ゆっくりと顔を上げた春の顔は、泣きそうな顔を無理に笑わせてるようだった。


「勝ちたかった、負けたくなかった、上に行きたかった、あいつらと。」


小さく相槌を打ちながら話を聞く。


「俺さ、負けたときに笑ってた。ここまでこれるなんて凄いって…。」

『うん。』

「でもさ、後輩泣いてて、みんな悲しそうで。なんでもっと…!もっと頑張れたかもしれないのに…。」

『頑張ってた。凄いよ、そこまで行けたんだから。』


漫画とかドラマみたいには言えない。
豊富なボキャブラリーもない。


『今回の結果が嫌なら、もっと強くなれ。高校だってある。まだうちら中学生だよ?』

「だな。」

『そのまま高等部行くんなら時間もいっぱいあるんだし。』

「おう。」


春は小さく頷いて、思いつめた顔をして笑った。


まあ元気が出たなら帰っていいだろ。
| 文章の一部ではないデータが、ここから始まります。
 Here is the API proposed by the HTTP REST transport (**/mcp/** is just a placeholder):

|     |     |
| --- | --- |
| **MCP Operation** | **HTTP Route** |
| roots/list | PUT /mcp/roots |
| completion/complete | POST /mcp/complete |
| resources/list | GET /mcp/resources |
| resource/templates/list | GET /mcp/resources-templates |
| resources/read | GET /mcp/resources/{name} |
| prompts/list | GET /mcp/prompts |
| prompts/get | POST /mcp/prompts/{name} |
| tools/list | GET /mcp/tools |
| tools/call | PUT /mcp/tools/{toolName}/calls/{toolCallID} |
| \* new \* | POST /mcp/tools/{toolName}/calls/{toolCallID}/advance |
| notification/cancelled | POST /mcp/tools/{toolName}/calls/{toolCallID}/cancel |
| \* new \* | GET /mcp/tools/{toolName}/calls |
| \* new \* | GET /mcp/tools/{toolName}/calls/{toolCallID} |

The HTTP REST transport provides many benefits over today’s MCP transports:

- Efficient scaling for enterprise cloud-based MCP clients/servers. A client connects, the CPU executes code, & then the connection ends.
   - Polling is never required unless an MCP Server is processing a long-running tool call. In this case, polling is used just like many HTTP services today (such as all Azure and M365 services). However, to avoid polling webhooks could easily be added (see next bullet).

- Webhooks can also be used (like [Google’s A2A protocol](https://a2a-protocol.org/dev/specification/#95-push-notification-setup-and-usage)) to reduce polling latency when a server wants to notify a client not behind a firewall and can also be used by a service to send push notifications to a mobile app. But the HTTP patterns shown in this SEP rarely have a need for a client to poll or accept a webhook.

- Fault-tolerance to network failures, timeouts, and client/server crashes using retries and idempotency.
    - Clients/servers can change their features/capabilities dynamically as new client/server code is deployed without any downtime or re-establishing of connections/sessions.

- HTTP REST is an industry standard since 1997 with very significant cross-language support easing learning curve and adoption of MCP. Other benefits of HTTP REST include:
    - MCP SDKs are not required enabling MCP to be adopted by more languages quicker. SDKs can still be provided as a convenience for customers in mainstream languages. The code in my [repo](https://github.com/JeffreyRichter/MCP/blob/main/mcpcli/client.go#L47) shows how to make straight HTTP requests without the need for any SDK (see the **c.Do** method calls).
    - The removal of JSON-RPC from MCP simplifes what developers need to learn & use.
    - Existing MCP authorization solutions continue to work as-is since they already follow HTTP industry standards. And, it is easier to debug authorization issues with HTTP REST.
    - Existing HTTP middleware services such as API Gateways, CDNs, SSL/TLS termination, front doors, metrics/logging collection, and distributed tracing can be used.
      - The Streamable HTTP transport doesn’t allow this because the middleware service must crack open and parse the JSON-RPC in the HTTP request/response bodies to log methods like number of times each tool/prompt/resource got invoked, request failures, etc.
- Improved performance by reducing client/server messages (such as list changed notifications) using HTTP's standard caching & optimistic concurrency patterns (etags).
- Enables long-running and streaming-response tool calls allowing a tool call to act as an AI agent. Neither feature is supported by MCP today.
てか眠い。
ブランコから降りて家に帰ろうとすると、大勢の男子が公園に入ってきた。


「なな…ぜ…ぜんばーい!」

「ちょ、何でいんの?」


1人の男子が泣きながら春に抱きつく。多分後輩。
抱きつかれた春は驚いてる。


帰っていいのか?でも入り口に男子の集団いるし…。
帰るタイミングを完璧に逃したなー。


「あのー。」

『何ですか?』

「俺、バスケ部の部長の鍋岡って言います。いつも七瀬がお世話になってます。」

『あー、いえいえ?』


この男子の集団はバスケ部らしい。


「なんでここにいんだよ!」

『春、落ち着けー。』

「無理!てか、なんで遊はそんなに落ち着いてんだよ。」


混乱して暴れだしそうな春を、抱きついてる後輩らしき男子が止めている。


「みんなで打ち上げする店に向かってる途中で、来ないって行ってた七瀬見つけたんだよ!」

「んで、予約の時間よりも早かったから七瀬を追いかけてみようってなってー、」

「追いかけたら公園に入っていって、話を盗み聞きしちゃいましたー!」


あらあら、奥さん聞きました?最近の中学生は怖いわねー。プライバシーの欠片もないわー。


「七瀬、俺らも上に行きたかったよ。」

「お前が俺らよりも頑張ってたの知ってるから!」

「勝ちたかったけど、無理だったんだよ。俺らの力がなかったから。」

「でも!俺らには後輩がいる!」

「ちょ、プレッシャーかけないでくださいよ!」


春囲んで、みんなが声をかけていく。
楽しそうな雰囲気と笑い声。


あれ?うちってここに居る必要ないよね?
そう思って、なるべく気配を消して家に帰った。


全国の壁
→高くて、高くて、その高さだけ彼らを大人に変えた。